TriRima is a member of a novel class of drugs known as RIMAs, or reversible and selective inhibitors of monoamine oxidase A (MAO-A). MAO inhibitors achieve superior "triple-action" antidepressant efficacy by elevating the levels of all three of the key neurotransmitters that positively affect mood. However, older MAO inhibitors were limited by their potential for causing serious cardiovascular side effects when foods containing the naturally occurring substance tyramine were consumed. TriRima is designed to achieve the efficacy of the MAO inhibitor class while reducing or eliminating the risk of these food-associated effects. In the "tyramine challenge" study reported today, subjects receiving a modified release formulation of TriRima showed no signs of any negative effects, even after receiving large amounts of tyramine.

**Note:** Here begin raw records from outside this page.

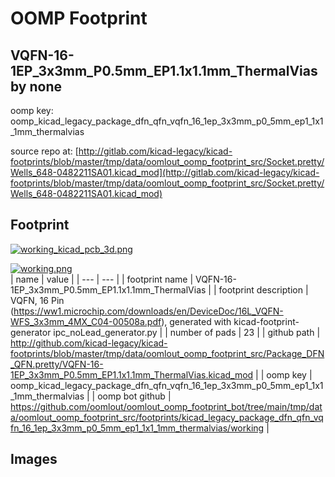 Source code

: # OOMP Footprint  
## VQFN-16-1EP_3x3mm_P0.5mm_EP1.1x1.1mm_ThermalVias  by none  
  
oomp key: oomp_kicad_legacy_package_dfn_qfn_vqfn_16_1ep_3x3mm_p0_5mm_ep1_1x1_1mm_thermalvias  
  
source repo at: [http://gitlab.com/kicad-legacy/kicad-footprints/blob/master/tmp/data/oomlout_oomp_footprint_src/Socket.pretty/Wells_648-0482211SA01.kicad_mod](http://gitlab.com/kicad-legacy/kicad-footprints/blob/master/tmp/data/oomlout_oomp_footprint_src/Socket.pretty/Wells_648-0482211SA01.kicad_mod)  
## Footprint  
  
[![working_kicad_pcb_3d.png](working_kicad_pcb_3d_600.png)](working_kicad_pcb_3d.png)  
  
[![working.png](working_600.png)](working.png)  
| name | value | 
| --- | --- | 
| footprint name | VQFN-16-1EP_3x3mm_P0.5mm_EP1.1x1.1mm_ThermalVias | 
| footprint description | VQFN, 16 Pin (https://ww1.microchip.com/downloads/en/DeviceDoc/16L_VQFN-WFS_3x3mm_4MX_C04-00508a.pdf), generated with kicad-footprint-generator ipc_noLead_generator.py | 
| number of pads | 23 | 
| github path | http://github.com/kicad-legacy/kicad-footprints/blob/master/tmp/data/oomlout_oomp_footprint_src/Package_DFN_QFN.pretty/VQFN-16-1EP_3x3mm_P0.5mm_EP1.1x1.1mm_ThermalVias.kicad_mod | 
| oomp key | oomp_kicad_legacy_package_dfn_qfn_vqfn_16_1ep_3x3mm_p0_5mm_ep1_1x1_1mm_thermalvias | 
| oomp bot github | https://github.com/oomlout/oomlout_oomp_footprint_bot/tree/main/tmp/data/oomlout_oomp_footprint_src/footprints/kicad_legacy_package_dfn_qfn_vqfn_16_1ep_3x3mm_p0_5mm_ep1_1x1_1mm_thermalvias/working | 
## Images  
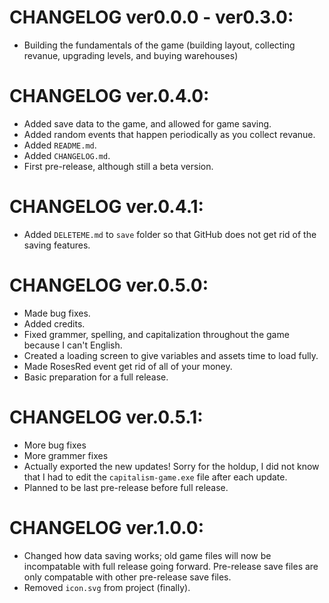 # CHANGELOG ver0.0.0 - ver0.3.0:
 - Building the fundamentals of the game (building layout, collecting revanue, upgrading levels, and buying warehouses)

# CHANGELOG ver.0.4.0:
 - Added save data to the game, and allowed for game saving.
 - Added random events that happen periodically as you collect revanue.
 - Added `README.md`.
 - Added `CHANGELOG.md`.
 - First pre-release, although still a beta version.

# CHANGELOG ver.0.4.1:
 - Added `DELETEME.md` to `save` folder so that GitHub does not get rid of the saving features.

# CHANGELOG ver.0.5.0:
 - Made bug fixes.
 - Added credits.
 - Fixed grammer, spelling, and capitalization throughout the game because I can't English.
 - Created a loading screen to give variables and assets time to load fully.
 - Made RosesRed event get rid of all of your money.
 - Basic preparation for a full release.

# CHANGELOG ver.0.5.1:
 - More bug fixes
 - More grammer fixes
 - Actually exported the new updates! Sorry for the holdup, I did not know that I had to edit the `capitalism-game.exe` file after each update.
 - Planned to be last pre-release before full release.

# CHANGELOG ver.1.0.0:
 - Changed how data saving works; old game files will now be incompatable with full release going forward. Pre-release save files are only compatable with other pre-release save files.
 - Removed `icon.svg` from project (finally).
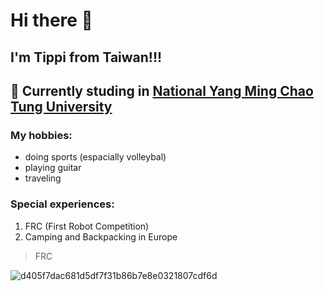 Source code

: # Hi there 👋
## I'm Tippi from Taiwan!!!
## 🔭 Currently studing in [National Yang Ming Chao Tung University](https://www.nycu.edu.tw/)

### My hobbies:
- doing sports (espacially volleybal)
- playing guitar
- traveling

### Special experiences:
1. FRC (First Robot Competition)
2. Camping and Backpacking in Europe

> FRC

<!--
**this is a bold text**   this is not a bold text
-Taiwan :EMOJICODE:
-Japan
*斜體*  ~~wrongone~~  ***bold and italic***


about my school[nycu](https://www.nycu.edu.tw/)

> some special qute
-->

<!--
**tippil/tippil** is a ✨ _special_ ✨ repository because its `README.md` (this file) appears on your GitHub profile.

Here are some ideas to get you started:

### 🔭 I’m currently studing in nycu
- 🌱 I’m currently learning electricity computer engineering
- 👯 I’m looking to collaborate on ...
- 🤔 I’m looking for help with ...
- 💬 Ask me about ...
- 📫 How to reach me: ...
- 😄 Pronouns: ...
- ⚡ Fun fact: ...
-->
![d405f7dac681d5df7f31b86b7e8e0321807cdf6d](https://user-images.githubusercontent.com/98199306/150623533-b444117d-73f9-4b94-950e-12479ae0a72c.jpg)
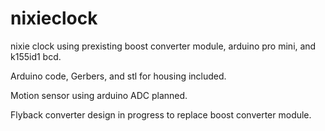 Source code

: # nixieclock
nixie clock using prexisting boost converter module, arduino pro mini, and k155id1 bcd.

Arduino code, Gerbers, and stl for housing included.


Motion sensor using arduino ADC planned. 

Flyback converter design in progress to replace boost converter module.
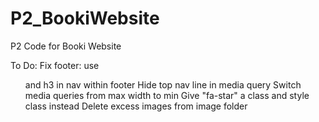 # P2_BookiWebsite
 P2 Code for Booki Website


 To Do:
 Fix footer: use <ul> and h3 in nav within footer
 Hide top nav line in media query
 Switch media queries from max width to min
 Give "fa-star" a class and style class instead
Delete excess images from image folder
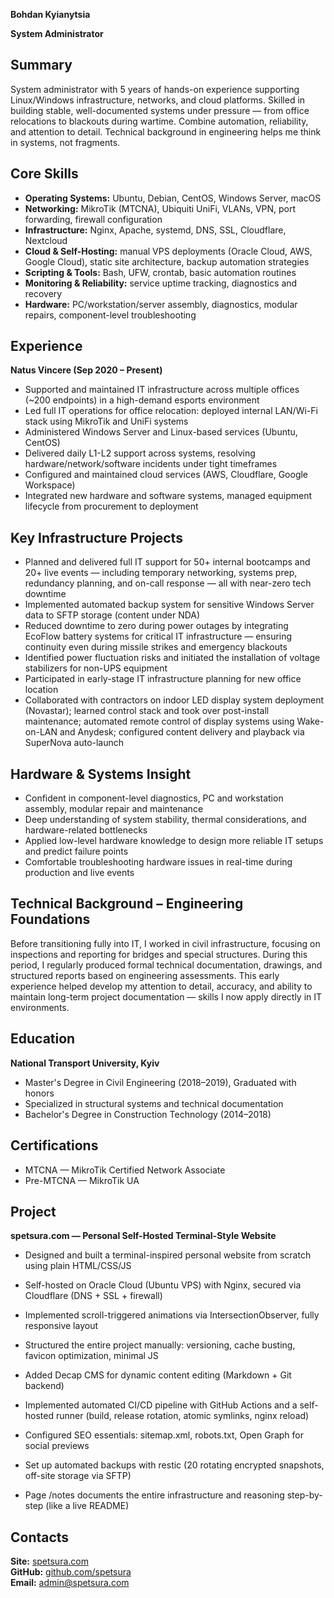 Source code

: **Bohdan Kyianytsia**

**System Administrator**

## Summary

System administrator with 5 years of hands-on experience supporting Linux/Windows infrastructure, networks, and cloud platforms. Skilled in building stable, well-documented systems under pressure — from office relocations to blackouts during wartime. Combine automation, reliability, and attention to detail. Technical background in engineering helps me think in systems, not fragments.

## Core Skills

* **Operating Systems:** Ubuntu, Debian, CentOS, Windows Server, macOS  
* **Networking:** MikroTik (MTCNA), Ubiquiti UniFi, VLANs, VPN, port forwarding, firewall configuration  
* **Infrastructure:** Nginx, Apache, systemd, DNS, SSL, Cloudflare, Nextcloud  
* **Cloud & Self-Hosting:** manual VPS deployments (Oracle Cloud, AWS, Google Cloud), static site architecture, backup automation strategies  
* **Scripting & Tools:** Bash, UFW, crontab, basic automation routines  
* **Monitoring & Reliability:** service uptime tracking, diagnostics and recovery  
* **Hardware:** PC/workstation/server assembly, diagnostics, modular repairs, component-level troubleshooting  

## Experience

**Natus Vincere (Sep 2020 – Present)**  

* Supported and maintained IT infrastructure across multiple offices (~200 endpoints) in a high-demand esports environment  
* Led full IT operations for office relocation: deployed internal LAN/Wi-Fi stack using MikroTik and UniFi systems  
* Administered Windows Server and Linux-based services (Ubuntu, CentOS)  
* Delivered daily L1-L2 support across systems, resolving hardware/network/software incidents under tight timeframes  
* Configured and maintained cloud services (AWS, Cloudflare, Google Workspace)  
* Integrated new hardware and software systems, managed equipment lifecycle from procurement to deployment  

## Key Infrastructure Projects

* Planned and delivered full IT support for 50+ internal bootcamps and 20+ live events — including temporary networking, systems prep, redundancy planning, and on-call response — all with near-zero tech downtime  
* Implemented automated backup system for sensitive Windows Server data to SFTP storage (content under NDA)  
* Reduced downtime to zero during power outages by integrating EcoFlow battery systems for critical IT infrastructure — ensuring continuity even during missile strikes and emergency blackouts  
* Identified power fluctuation risks and initiated the installation of voltage stabilizers for non-UPS equipment  
* Participated in early-stage IT infrastructure planning for new office location  
* Collaborated with contractors on indoor LED display system deployment (Novastar); learned control stack and took over post-install maintenance; automated remote control of display systems using Wake-on-LAN and Anydesk; configured content delivery and playback via SuperNova auto-launch  

## Hardware & Systems Insight

* Confident in component-level diagnostics, PC and workstation assembly, modular repair and maintenance  
* Deep understanding of system stability, thermal considerations, and hardware-related bottlenecks  
* Applied low-level hardware knowledge to design more reliable IT setups and predict failure points  
* Comfortable troubleshooting hardware issues in real-time during production and live events  

## Technical Background – Engineering Foundations

Before transitioning fully into IT, I worked in civil infrastructure, focusing on inspections and reporting for bridges and special structures. During this period, I regularly produced formal technical documentation, drawings, and structured reports based on engineering assessments. This early experience helped develop my attention to detail, accuracy, and ability to maintain long-term project documentation — skills I now apply directly in IT environments.

## Education

**National Transport University, Kyiv**  

* Master's Degree in Civil Engineering (2018–2019), Graduated with honors  
* Specialized in structural systems and technical documentation  
* Bachelor's Degree in Construction Technology (2014–2018)  

## Certifications

* MTCNA — MikroTik Certified Network Associate  
* Pre-MTCNA — MikroTik UA  

## Project

**spetsura.com — Personal Self-Hosted Terminal-Style Website**  

* Designed and built a terminal-inspired personal website from scratch using plain HTML/CSS/JS

* Self-hosted on Oracle Cloud (Ubuntu VPS) with Nginx, secured via Cloudflare (DNS + SSL + firewall)

* Implemented scroll-triggered animations via IntersectionObserver, fully responsive layout

* Structured the entire project manually: versioning, cache busting, favicon optimization, minimal JS

* Added Decap CMS for dynamic content editing (Markdown + Git backend)

* Implemented automated CI/CD pipeline with GitHub Actions and a self-hosted runner (build, release rotation, atomic symlinks, nginx reload)

* Configured SEO essentials: sitemap.xml, robots.txt, Open Graph for social previews

* Set up automated backups with restic (20 rotating encrypted snapshots, off-site storage via SFTP)

* Page /notes documents the entire infrastructure and reasoning step-by-step (like a live README)

## Contacts

**Site:** [spetsura.com](https://spetsura.com)  
**GitHub:** [github.com/spetsura](https://github.com/spetsura)  
**Email:** admin@spetsura.com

"This new formulation of TriRima performed extremely well in the tyramine safety study," said Daniel Burch, MD, Chief Medical Officer of CeNeRx. "It achieved plasma levels 10-fold higher than our original formulation and drug exposure two to three times greater than the version used in our initial efficacy studies, yet we did not observe any sign of cardiovascular effects, even in the presence of high doses of tyramine administered during peak TriRima exposure. This excellent safety profile could enable TriRima to become the first agent to achieve the triple action efficacy of MAO inhibitor drugs without their limiting side effects."
The modified release formulation of TriRima has major advantages over the version used in earlier studies. In addition to the excellent pharmacokinetic properties noted above, the dosing frequency has been reduced to one tablet two times daily.
"Just as the greater safety of the selective serotonin reuptake inhibitors once enabled millions of patients to benefit from their antidepressant potential, we believe that TriRima could unlock the superior antidepressant potential of the MAO inhibitor class," said Barry Brand, Chief Executive Officer of CeNeRx. "TriRima has the potential to be the first monotherapy approved for treatment resistant depression, and we look forward to initiating a Phase II trial in these patients before the end of the month."
TriRima has been selected as one of Windhover's 2011 "Top 10 Neuroscience Projects to Watch," and CeNeRx has been chosen to present at Windhover's Therapeutic Area Partnerships meeting, which will be held November 2-4, 2010 at the Westin Copley Place in Boston, MA. CeNeRx will present at 4:30 PM on November 2 and at 11:15 AM on November 3, 2010. More information on the meeting can be found at www.tapartnerships.com.